Copy each line of the records below that has "computer" in it.

BEGIN Provided data

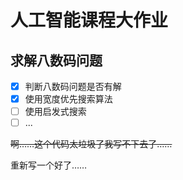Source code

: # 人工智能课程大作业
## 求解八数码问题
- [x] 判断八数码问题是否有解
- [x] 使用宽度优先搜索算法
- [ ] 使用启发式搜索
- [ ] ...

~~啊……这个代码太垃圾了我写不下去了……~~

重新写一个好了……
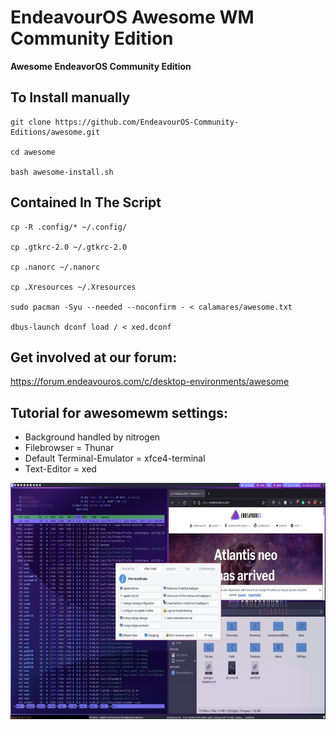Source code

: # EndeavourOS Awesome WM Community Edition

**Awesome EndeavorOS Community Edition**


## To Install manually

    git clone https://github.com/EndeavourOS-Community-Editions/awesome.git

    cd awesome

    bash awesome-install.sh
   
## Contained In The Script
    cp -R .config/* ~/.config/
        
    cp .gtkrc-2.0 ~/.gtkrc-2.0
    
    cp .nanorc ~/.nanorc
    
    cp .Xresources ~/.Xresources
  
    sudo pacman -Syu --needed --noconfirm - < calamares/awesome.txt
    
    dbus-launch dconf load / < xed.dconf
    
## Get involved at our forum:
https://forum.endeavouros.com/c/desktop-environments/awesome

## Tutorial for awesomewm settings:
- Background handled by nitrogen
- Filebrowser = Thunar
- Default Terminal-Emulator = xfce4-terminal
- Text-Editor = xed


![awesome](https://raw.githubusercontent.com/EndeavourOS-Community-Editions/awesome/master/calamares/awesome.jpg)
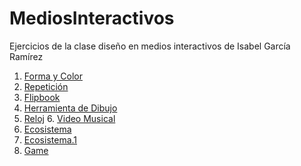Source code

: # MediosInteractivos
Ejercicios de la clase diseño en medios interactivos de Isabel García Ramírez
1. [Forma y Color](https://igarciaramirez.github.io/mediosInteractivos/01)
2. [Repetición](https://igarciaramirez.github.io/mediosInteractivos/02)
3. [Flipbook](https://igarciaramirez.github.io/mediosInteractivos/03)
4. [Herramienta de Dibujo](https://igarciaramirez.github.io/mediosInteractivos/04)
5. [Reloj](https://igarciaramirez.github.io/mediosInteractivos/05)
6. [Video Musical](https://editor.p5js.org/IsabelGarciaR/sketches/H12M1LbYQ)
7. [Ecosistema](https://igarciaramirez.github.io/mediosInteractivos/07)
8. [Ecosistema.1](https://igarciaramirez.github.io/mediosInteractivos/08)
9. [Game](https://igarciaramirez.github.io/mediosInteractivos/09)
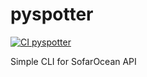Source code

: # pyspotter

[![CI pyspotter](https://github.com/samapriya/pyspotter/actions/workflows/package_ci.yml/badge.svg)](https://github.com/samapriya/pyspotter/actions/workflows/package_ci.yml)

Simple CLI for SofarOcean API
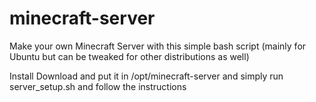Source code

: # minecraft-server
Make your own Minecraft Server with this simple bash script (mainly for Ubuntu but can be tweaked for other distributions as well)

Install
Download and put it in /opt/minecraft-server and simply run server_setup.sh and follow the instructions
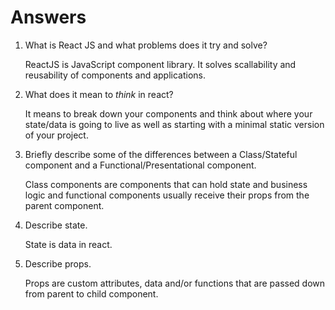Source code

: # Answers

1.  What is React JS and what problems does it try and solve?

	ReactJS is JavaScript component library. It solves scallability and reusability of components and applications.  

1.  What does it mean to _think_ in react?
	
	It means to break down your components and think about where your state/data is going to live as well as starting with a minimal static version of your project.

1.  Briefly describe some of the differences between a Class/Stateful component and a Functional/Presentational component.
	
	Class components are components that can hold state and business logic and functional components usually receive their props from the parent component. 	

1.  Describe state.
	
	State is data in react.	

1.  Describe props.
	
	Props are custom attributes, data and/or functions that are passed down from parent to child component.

END Provided data
BEGIN Provided data

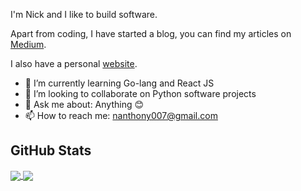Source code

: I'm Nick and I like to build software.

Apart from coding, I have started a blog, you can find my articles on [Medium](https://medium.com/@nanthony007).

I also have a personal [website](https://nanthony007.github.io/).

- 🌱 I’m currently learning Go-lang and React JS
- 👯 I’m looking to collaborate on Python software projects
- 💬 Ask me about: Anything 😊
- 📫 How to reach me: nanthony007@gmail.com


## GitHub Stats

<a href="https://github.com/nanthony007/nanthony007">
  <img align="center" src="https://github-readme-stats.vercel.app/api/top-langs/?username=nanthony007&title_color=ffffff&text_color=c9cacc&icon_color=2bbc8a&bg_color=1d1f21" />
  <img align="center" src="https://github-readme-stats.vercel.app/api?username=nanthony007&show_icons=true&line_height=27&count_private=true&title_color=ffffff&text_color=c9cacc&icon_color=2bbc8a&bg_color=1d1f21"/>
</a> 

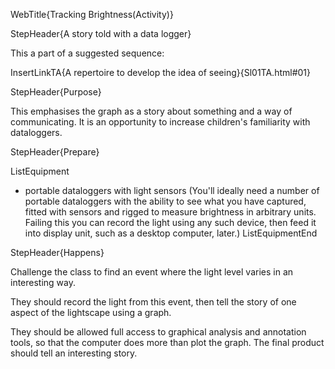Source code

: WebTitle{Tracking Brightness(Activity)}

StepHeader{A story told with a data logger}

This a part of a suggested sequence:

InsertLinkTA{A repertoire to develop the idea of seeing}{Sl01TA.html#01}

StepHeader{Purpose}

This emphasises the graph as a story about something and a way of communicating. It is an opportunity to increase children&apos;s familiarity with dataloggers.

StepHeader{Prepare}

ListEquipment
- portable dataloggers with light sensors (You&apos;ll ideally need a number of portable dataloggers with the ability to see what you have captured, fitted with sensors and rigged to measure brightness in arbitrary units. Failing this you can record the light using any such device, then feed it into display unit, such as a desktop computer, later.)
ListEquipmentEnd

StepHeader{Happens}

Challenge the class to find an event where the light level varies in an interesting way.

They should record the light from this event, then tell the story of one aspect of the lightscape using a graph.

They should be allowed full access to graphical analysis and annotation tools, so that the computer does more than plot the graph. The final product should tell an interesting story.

END Provided data

* Solution below:
- portable dataloggers with light sensors (You&apos;ll ideally need a number of portable dataloggers with the ability to see what you have captured, fitted with sensors and rigged to measure brightness in arbitrary units. Failing this you can record the light using any such device, then feed it into display unit, such as a desktop computer, later.)
They should be allowed full access to graphical analysis and annotation tools, so that the computer does more than plot the graph. The final product should tell an interesting story.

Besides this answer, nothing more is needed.